Research Paper Volume 11, Issue 22 pp 10581—10596

Mixed-location cerebral microbleeds as a biomarker of neurodegeneration in a memory clinic population

Bibek Gyanwali1,2, *, , Muhammad Amin Shaik3, *, , Chuen Seng Tan4, , Henri Vrooman5, , Narayanaswamy Venketasubramanian6, , Christopher Chen1,2, , Saima Hilal1,2,4,7, ,

  • 1 Memory Aging and Cognition Centre, National University Health System, Singapore
  • 2 Department of Pharmacology, National University of Singapore, Singapore
  • 3 Ageing Research Institute for Society and Education, Nanyang Technological University, Singapore
  • 4 Saw Swee Hock School of Public Health, National University of Singapore, Singapore
  • 5 Departments of Radiology and Medical Informatics, Erasmus University Medical Center, Rotterdam, The Netherlands
  • 6 Raffles Neuroscience Centre, Raffles Hospital, Singapore
  • 7 Departments of Epidemiology and Radiology and Nuclear Medicine, Erasmus University Medical Center, Rotterdam, The Netherlands
* Joint first authors

Received: August 14, 2019       Accepted: November 8, 2019       Published: November 25, 2019      

https://doi.org/10.18632/aging.102478
How to Cite

Copyright © 2019 Gyanwali et al. This is an open-access article distributed under the terms of the Creative Commons Attribution License (CC BY 3.0), which permits unrestricted use, distribution, and reproduction in any medium, provided the original author and source are credited.

Abstract

Cerebral microbleeds (CMBs) in the lobar and deep locations are associated with two distinct pathologies: cerebral amyloid angiopathy and hypertensive arteriopathy. However, the role of mixed-location CMBs in neurodegeneration remains unexplored. We investigated the associations between strictly lobar, strictly deep and mixed-location CMBs with markers of neurodegeneration. This study recruited 477 patients from a memory clinic who underwent 3T MRI scans. CMBs were categorized into strictly lobar, strictly deep and mixed-location. Cortical thickness, white matter volume and subcortical structural volumes were quantified using Free-Surfer. Linear regression models were performed to assess the association between CMBs and cerebral atrophy, and the mean difference (β) and 95% confidence intervals (CIs) were reported. In the regression analyses, mixed-location CMBs were associated with smaller cortical thickness of limbic region [β= -0.01; 95% CI= -0.02, -0.00, p=0.007) as well as with smaller accumbens volume [β= -0.01; 95% CI= -0.02, -0.00, p=0.004) and presubiculum region of hippocampus [β= -0.01; 95% CI= -0.02, -0.00, p=0.002).

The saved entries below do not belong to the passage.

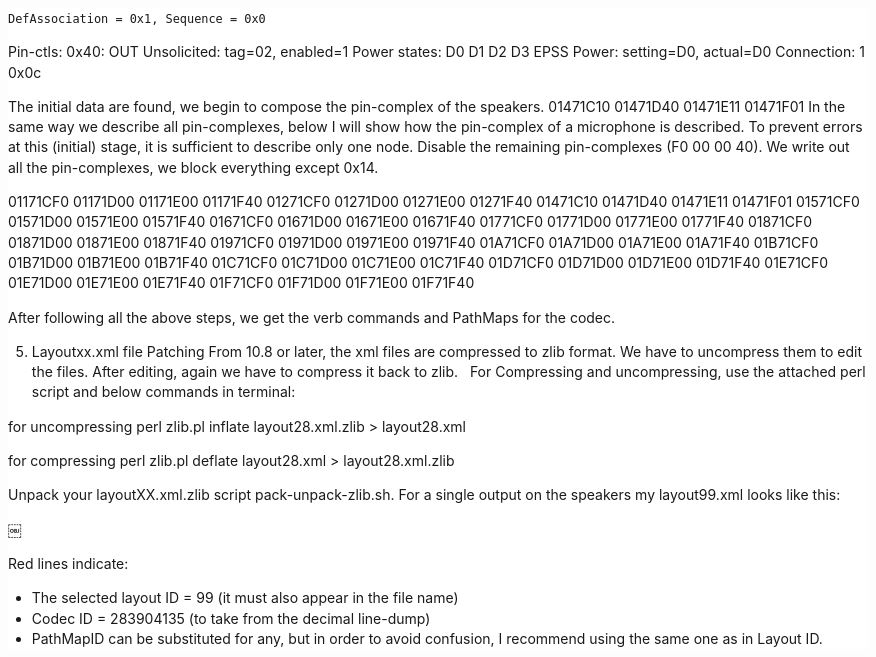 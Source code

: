     DefAssociation = 0x1, Sequence = 0x0
  Pin-ctls: 0x40: OUT
  Unsolicited: tag=02, enabled=1
  Power states:  D0 D1 D2 D3 EPSS
  Power: setting=D0, actual=D0
  Connection: 1
    0x0c

The initial data are found, we begin to compose the pin-complex of the speakers.
01471C10 01471D40 01471E11 01471F01
In the same way we describe all pin-complexes, below I will show how the pin-complex of a microphone is described.
To prevent errors at this (initial) stage, it is sufficient to describe only one node. Disable the remaining pin-complexes (F0 00 00 40).
We write out all the pin-complexes, we block everything except 0x14.

01171CF0 01171D00 01171E00 01171F40
01271CF0 01271D00 01271E00 01271F40
01471C10 01471D40 01471E11 01471F01
01571CF0 01571D00 01571E00 01571F40
01671CF0 01671D00 01671E00 01671F40
01771CF0 01771D00 01771E00 01771F40
01871CF0 01871D00 01871E00 01871F40
01971CF0 01971D00 01971E00 01971F40
01A71CF0 01A71D00 01A71E00 01A71F40
01B71CF0 01B71D00 01B71E00 01B71F40
01C71CF0 01C71D00 01C71E00 01C71F40
01D71CF0 01D71D00 01D71E00 01D71F40
01E71CF0 01E71D00 01E71E00 01E71F40
01F71CF0 01F71D00 01F71E00 01F71F40

After following all the above steps, we get the verb commands and PathMaps for the codec. 

5. Layoutxx.xml file Patching
From 10.8 or later, the xml files are compressed to zlib format. We have to uncompress them to edit the files. After editing, again we have to compress it back to zlib.
 
For Compressing and uncompressing, use the attached perl script and below commands in terminal:

for uncompressing
perl zlib.pl inflate layout28.xml.zlib > layout28.xml

for compressing
perl zlib.pl deflate layout28.xml > layout28.xml.zlib


Unpack your layoutXX.xml.zlib script pack-unpack-zlib.sh.
For a single output on the speakers my layout99.xml looks like this:

￼

Red lines indicate:
* The selected layout ID = 99 (it must also appear in the file name)
* Codec ID = 283904135 (to take from the decimal line-dump)
* PathMapID can be substituted for any, but in order to avoid confusion, I recommend using the same one as in Layout ID.

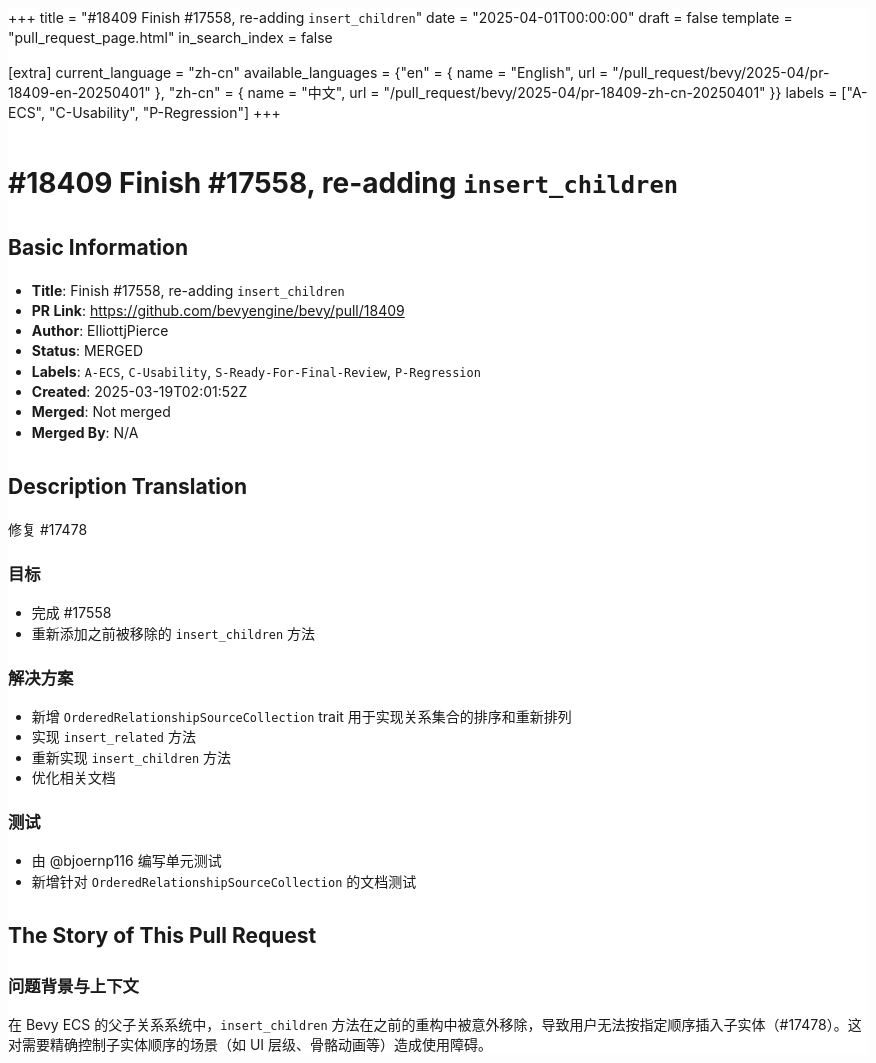 +++
title = "#18409 Finish #17558, re-adding `insert_children`"
date = "2025-04-01T00:00:00"
draft = false
template = "pull_request_page.html"
in_search_index = false

[extra]
current_language = "zh-cn"
available_languages = {"en" = { name = "English", url = "/pull_request/bevy/2025-04/pr-18409-en-20250401" }, "zh-cn" = { name = "中文", url = "/pull_request/bevy/2025-04/pr-18409-zh-cn-20250401" }}
labels = ["A-ECS", "C-Usability", "P-Regression"]
+++

# #18409 Finish #17558, re-adding `insert_children`

## Basic Information
- **Title**: Finish #17558, re-adding `insert_children`
- **PR Link**: https://github.com/bevyengine/bevy/pull/18409
- **Author**: ElliottjPierce
- **Status**: MERGED
- **Labels**: `A-ECS`, `C-Usability`, `S-Ready-For-Final-Review`, `P-Regression`
- **Created**: 2025-03-19T02:01:52Z
- **Merged**: Not merged
- **Merged By**: N/A

## Description Translation
修复 #17478

### 目标
- 完成 #17558
- 重新添加之前被移除的 `insert_children` 方法

### 解决方案
- 新增 `OrderedRelationshipSourceCollection` trait 用于实现关系集合的排序和重新排列
- 实现 `insert_related` 方法
- 重新实现 `insert_children` 方法
- 优化相关文档

### 测试
- 由 @bjoernp116 编写单元测试
- 新增针对 `OrderedRelationshipSourceCollection` 的文档测试

## The Story of This Pull Request

### 问题背景与上下文
在 Bevy ECS 的父子关系系统中，`insert_children` 方法在之前的重构中被意外移除，导致用户无法按指定顺序插入子实体（#17478）。这对需要精确控制子实体顺序的场景（如 UI 层级、骨骼动画等）造成使用障碍。

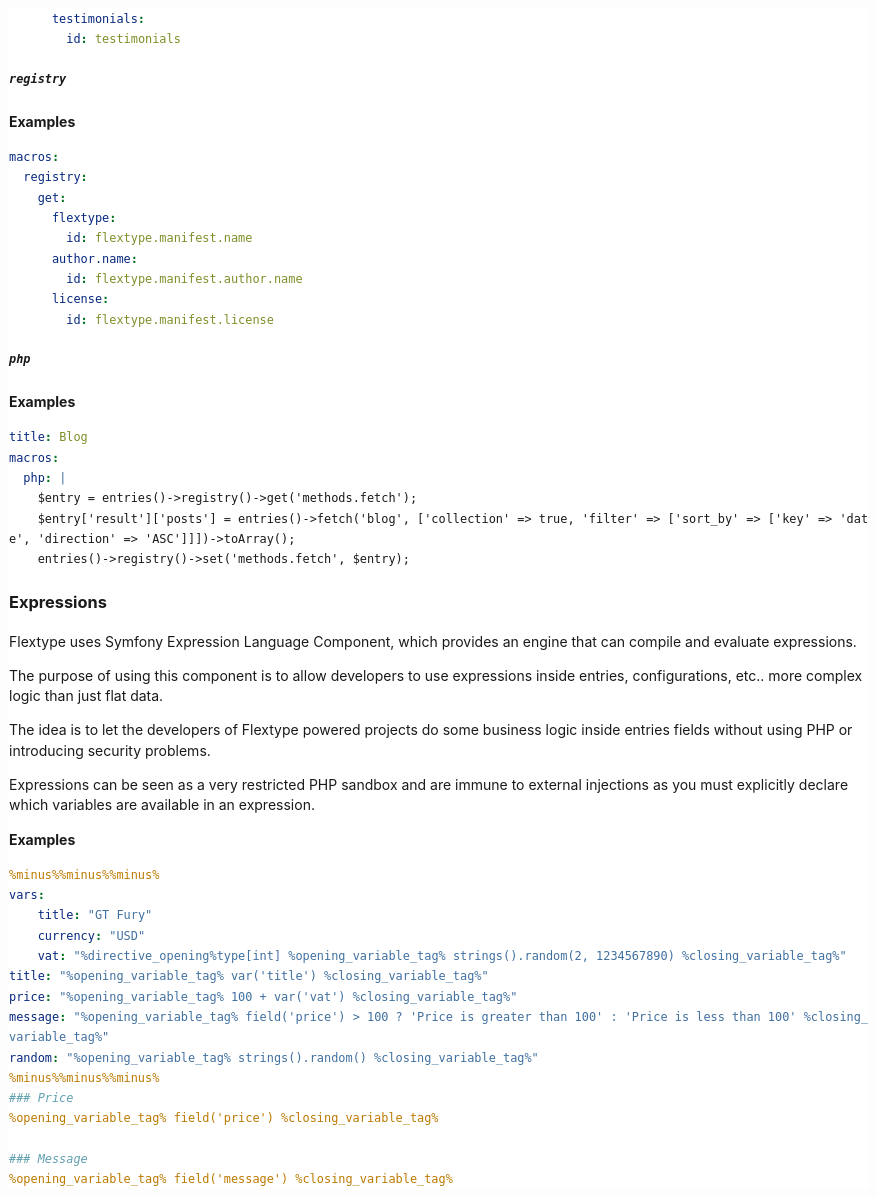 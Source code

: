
 ```yaml
      testimonials:
        id: testimonials
```

##### <a name="macros-registry"></a> `registry`

**Examples**

```yaml
macros:
  registry:
    get:
      flextype:
        id: flextype.manifest.name
      author.name:
        id: flextype.manifest.author.name
      license:
        id: flextype.manifest.license
```

##### <a name="macros-php"></a> `php`

**Examples**

```yaml
title: Blog
macros:
  php: |
    $entry = entries()->registry()->get('methods.fetch');
    $entry['result']['posts'] = entries()->fetch('blog', ['collection' => true, 'filter' => ['sort_by' => ['key' => 'date', 'direction' => 'ASC']]])->toArray();
    entries()->registry()->set('methods.fetch', $entry); 
```

### <a name="expressions"></a> Expressions

Flextype uses Symfony Expression Language Component, which provides an engine that can compile and evaluate expressions.  

The purpose of using this component is to allow developers to use expressions inside entries, configurations, etc.. more complex logic than just flat data.  

The idea is to let the developers of Flextype powered projects do some business logic inside entries fields without using PHP or introducing security problems.

Expressions can be seen as a very restricted PHP sandbox and are immune to external injections as you must explicitly declare which variables are available in an expression.

**Examples**

```yaml
%minus%%minus%%minus%
vars: 
    title: "GT Fury"
    currency: "USD"
    vat: "%directive_opening%type[int] %opening_variable_tag% strings().random(2, 1234567890) %closing_variable_tag%"
title: "%opening_variable_tag% var('title') %closing_variable_tag%"
price: "%opening_variable_tag% 100 + var('vat') %closing_variable_tag%"
message: "%opening_variable_tag% field('price') > 100 ? 'Price is greater than 100' : 'Price is less than 100' %closing_variable_tag%"
random: "%opening_variable_tag% strings().random() %closing_variable_tag%"
%minus%%minus%%minus%
### Price
%opening_variable_tag% field('price') %closing_variable_tag%

### Message
%opening_variable_tag% field('message') %closing_variable_tag%
```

Strictly lobar CMBs were associated with smaller total white matter volume [β= -0.03; 95% CI= -0.04, -0.01, p<0.001] and with region specific white matter volumes. The underlying mechanism requires further research and may involve shared mechanisms of vascular dysfunction and neurodegeneration.

Abbreviations

CAA: Cerebral amyloid angiopathy; MRI: Magnetic resonance imaging; CMBs: Cerebral microbleeds; CIND: Cognitive impairment no dementia; AD: Alzheimer’s disease; FLAIR: Fluid-attenuated inversion recovery; DSM-IV: Diagnostic and Statistical Manual of Mental Disorders-Fourth Edition; SWI: Susceptibility weighted image; STRIVE: Standards for Reporting Vascular Changes on Neuroimaging; CI: Confidence interval; OR: Odds ratios; CA: Cornu Amonis; HATA: Hippocampus amygdala transition area; GCMLDG: Molecular and granule cell layer of dentate gyrus.